Looking at the records below, state how many lines include the string "site" and add nothing further.
Start of RECORD EXTRACTS
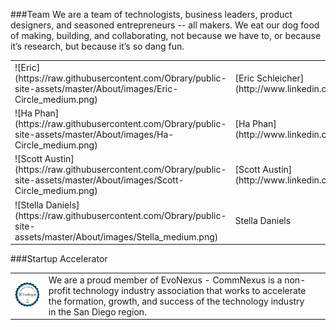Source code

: ﻿###Team
We are a team of technologists, business leaders, product designers, and seasoned entrepreneurs -- all makers. We eat our dog food of making, building, and collaborating, not because we have to, or because it’s research, but because it’s so dang fun.

<table>
<tr>
<td>![Eric](https://raw.githubusercontent.com/Obrary/public-site-assets/master/About/images/Eric-Circle_medium.png)</td>
<td>[Eric Schleicher](http://www.linkedin.com/in/ericschleicher)</td>
</tr>
<tr>
<td>![Ha Phan](https://raw.githubusercontent.com/Obrary/public-site-assets/master/About/images/Ha-Circle_medium.png)</td>
<td>[Ha Phan](http://www.linkedin.com/in/hpuxixd/)</td>
</tr>
<tr>
<td>![Scott Austin](https://raw.githubusercontent.com/Obrary/public-site-assets/master/About/images/Scott-Circle_medium.png)</td>
<td>[Scott Austin](http://www.linkedin.com/in/svaustin)</td>
</tr>
<tr>
<td>![Stella Daniels](https://raw.githubusercontent.com/Obrary/public-site-assets/master/About/images/Stella_medium.png)</td>
<td>Stella Daniels</td>
</tr>
</table>
###Startup Accelerator

<table>
<tr>
<td><a href="http://www.commnexus.org/evonexus-companies/obrary-inc/"><img src="https://raw.githubusercontent.com/Obrary/public-site-assets/master/About/images/evobadge.png"/></a></td>
<td>We are a proud member of EvoNexus - CommNexus is a non-profit technology industry association that works to accelerate the formation, growth, and success of the technology industry in the San Diego region.<td>
</tr>
</table>

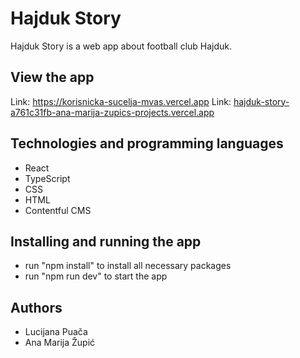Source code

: # Hajduk Story
Hajduk Story is a web app about football club Hajduk. 
## View the app
Link: https://korisnicka-sucelja-mvas.vercel.app
Link: [hajduk-story-a761c31fb-ana-marija-zupics-projects.vercel.app](https://hajduk-story-a761c31fb-ana-marija-zupics-projects.vercel.app/)
## Technologies and programming languages
- React
- TypeScript
- CSS
- HTML
- Contentful CMS
## Installing and running the app
- run "npm install" to install all necessary packages
- run "npm run dev" to start the app
## Authors
- Lucijana Puača
- Ana Marija Župić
End of RECORD EXTRACTS
RESULT OF THIS EXERCISE: 5